[Dataset extract Boundary: Start]
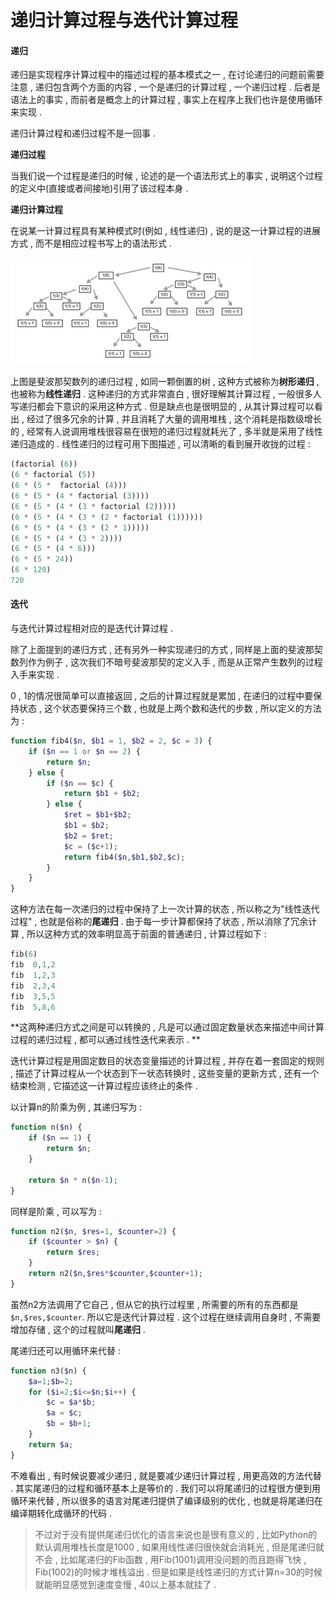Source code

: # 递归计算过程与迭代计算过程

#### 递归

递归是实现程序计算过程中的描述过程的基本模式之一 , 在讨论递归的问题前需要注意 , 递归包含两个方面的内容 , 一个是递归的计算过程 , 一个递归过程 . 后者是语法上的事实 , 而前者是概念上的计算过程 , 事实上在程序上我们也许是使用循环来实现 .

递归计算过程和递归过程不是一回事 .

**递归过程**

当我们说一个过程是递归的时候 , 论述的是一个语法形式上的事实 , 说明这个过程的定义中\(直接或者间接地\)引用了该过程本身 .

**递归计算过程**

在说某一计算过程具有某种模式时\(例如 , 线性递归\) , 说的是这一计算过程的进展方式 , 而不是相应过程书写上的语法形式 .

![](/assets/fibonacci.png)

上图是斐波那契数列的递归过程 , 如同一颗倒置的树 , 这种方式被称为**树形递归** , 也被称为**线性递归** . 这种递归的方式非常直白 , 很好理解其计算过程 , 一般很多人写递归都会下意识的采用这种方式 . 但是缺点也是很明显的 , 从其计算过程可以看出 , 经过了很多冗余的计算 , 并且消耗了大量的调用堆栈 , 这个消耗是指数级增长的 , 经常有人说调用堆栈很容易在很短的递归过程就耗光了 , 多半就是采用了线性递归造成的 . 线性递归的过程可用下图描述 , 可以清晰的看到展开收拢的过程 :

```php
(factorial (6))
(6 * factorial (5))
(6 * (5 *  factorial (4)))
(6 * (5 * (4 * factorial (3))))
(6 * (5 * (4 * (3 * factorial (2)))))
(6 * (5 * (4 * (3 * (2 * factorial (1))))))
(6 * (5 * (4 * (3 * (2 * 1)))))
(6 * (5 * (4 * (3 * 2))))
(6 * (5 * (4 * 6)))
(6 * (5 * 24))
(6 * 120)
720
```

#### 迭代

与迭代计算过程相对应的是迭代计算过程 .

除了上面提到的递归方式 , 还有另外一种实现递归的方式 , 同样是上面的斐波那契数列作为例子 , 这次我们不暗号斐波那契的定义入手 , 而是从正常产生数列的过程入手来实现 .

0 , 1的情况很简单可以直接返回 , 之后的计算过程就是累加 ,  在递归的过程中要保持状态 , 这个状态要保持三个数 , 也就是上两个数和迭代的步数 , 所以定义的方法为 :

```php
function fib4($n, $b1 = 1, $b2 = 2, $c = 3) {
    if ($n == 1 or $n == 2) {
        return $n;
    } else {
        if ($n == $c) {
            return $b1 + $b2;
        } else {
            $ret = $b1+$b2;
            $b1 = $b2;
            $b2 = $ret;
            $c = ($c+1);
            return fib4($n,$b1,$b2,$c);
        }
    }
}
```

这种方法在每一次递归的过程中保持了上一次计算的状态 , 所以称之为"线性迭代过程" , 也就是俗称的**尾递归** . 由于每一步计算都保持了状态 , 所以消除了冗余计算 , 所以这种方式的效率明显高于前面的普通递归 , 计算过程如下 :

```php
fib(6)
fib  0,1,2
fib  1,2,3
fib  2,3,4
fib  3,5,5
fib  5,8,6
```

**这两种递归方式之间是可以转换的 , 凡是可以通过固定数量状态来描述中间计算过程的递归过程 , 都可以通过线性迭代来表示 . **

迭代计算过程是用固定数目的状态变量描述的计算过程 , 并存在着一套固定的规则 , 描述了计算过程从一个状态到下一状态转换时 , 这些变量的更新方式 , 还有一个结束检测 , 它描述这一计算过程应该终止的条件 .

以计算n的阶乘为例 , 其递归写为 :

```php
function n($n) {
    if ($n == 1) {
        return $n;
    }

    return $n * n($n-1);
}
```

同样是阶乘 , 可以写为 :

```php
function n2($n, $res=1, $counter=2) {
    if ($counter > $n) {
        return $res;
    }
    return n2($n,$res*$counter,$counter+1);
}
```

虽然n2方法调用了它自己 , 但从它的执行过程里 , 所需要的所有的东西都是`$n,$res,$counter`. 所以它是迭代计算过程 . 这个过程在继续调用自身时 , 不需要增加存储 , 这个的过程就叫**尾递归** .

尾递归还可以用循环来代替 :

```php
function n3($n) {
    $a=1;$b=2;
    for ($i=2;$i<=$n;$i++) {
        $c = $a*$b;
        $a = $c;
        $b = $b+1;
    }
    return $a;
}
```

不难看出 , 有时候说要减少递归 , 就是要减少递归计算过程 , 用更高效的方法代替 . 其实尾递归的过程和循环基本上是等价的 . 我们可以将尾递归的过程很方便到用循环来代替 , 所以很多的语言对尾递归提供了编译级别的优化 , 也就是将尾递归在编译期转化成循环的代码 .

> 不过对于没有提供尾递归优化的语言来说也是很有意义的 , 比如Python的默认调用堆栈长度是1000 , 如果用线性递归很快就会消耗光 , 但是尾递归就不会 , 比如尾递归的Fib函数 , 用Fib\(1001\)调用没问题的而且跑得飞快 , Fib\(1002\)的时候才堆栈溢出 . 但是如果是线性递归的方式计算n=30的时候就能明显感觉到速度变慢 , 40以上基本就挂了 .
[Dataset extract Boundary: End]
§ Exercise objective
If a line contains the string "counter", it counts toward the total; state that total for the records above and nothing more.

§ Output of the exercise
4